These are my desert island games. Many of them have ruined entire genres for me because why play a good, new game when I can still play more of these games. To truly play “forever” I need one of:
A staggering amount of content is say 3000+ hours, which would be 8 hours a day for a year. That’s an extremely significant portion of your life on Earth. These aren’t just games with “lots of stuff” like Skyrim, they are mazes specifically designed to trap people on the spectrum.
If I’m really marooned on an island, a game that works as a creative outlet would also keep a game fun even after I’ve exhausted all the scripted content.

Many MMOs would fit here, but OSRS wins because it’s uniquely focused on solo play and even if everyone stopped playing you could still do everything.

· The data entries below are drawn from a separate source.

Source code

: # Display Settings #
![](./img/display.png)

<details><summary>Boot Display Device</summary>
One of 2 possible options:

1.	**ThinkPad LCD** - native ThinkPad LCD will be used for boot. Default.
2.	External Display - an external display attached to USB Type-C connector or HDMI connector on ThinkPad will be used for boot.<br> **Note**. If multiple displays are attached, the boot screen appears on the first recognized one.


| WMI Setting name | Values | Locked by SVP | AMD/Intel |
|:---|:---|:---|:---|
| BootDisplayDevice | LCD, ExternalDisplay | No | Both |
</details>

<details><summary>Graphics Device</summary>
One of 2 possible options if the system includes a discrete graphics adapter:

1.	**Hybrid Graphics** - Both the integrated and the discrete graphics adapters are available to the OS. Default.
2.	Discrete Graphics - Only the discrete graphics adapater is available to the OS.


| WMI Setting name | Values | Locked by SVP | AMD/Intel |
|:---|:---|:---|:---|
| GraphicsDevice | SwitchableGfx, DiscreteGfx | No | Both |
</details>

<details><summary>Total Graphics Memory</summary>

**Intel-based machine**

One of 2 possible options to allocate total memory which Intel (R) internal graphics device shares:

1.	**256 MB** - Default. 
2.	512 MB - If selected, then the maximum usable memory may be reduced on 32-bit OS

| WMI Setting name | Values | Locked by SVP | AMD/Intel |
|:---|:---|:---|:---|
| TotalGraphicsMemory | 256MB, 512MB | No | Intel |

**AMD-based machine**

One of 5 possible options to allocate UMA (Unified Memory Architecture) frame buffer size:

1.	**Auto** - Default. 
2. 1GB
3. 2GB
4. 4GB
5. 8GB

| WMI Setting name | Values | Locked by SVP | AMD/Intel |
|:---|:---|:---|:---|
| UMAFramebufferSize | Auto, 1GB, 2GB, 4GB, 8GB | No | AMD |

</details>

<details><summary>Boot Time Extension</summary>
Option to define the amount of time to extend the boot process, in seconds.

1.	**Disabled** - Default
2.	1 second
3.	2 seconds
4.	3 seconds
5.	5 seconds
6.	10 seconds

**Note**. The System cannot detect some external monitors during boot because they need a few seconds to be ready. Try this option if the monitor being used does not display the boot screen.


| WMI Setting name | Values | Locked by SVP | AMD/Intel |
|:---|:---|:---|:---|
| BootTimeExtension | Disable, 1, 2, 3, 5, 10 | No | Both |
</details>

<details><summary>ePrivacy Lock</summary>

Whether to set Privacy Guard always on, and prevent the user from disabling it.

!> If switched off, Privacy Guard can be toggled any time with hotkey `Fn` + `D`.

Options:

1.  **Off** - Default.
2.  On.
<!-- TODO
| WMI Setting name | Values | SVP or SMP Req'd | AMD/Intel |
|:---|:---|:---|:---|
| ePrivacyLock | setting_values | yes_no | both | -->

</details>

It takes around 3000 hours just to casually max an ironman and thousands more if you don’t look up all the best strategies on Youtube and the wiki. Maxing is far from the end of the game. Imagine how long it would take to solve every clue scroll alone by yourself.
It’s worth mentioning that this game is designed for people who play 16 hours a day and no one has completed the Collection Log, which tracks which unique drops you’ve received. Think of the most lifelong, dedicated, no life, no job MMO player with all internet resources and the Grand Exchange available to them and realize even they aren’t done with Runescape.
PVP also has a notoriously high skill ceiling and bar to entry. I’m not interested in MMO PVP but if it was the last game on Earth I have nothing but time to learn it.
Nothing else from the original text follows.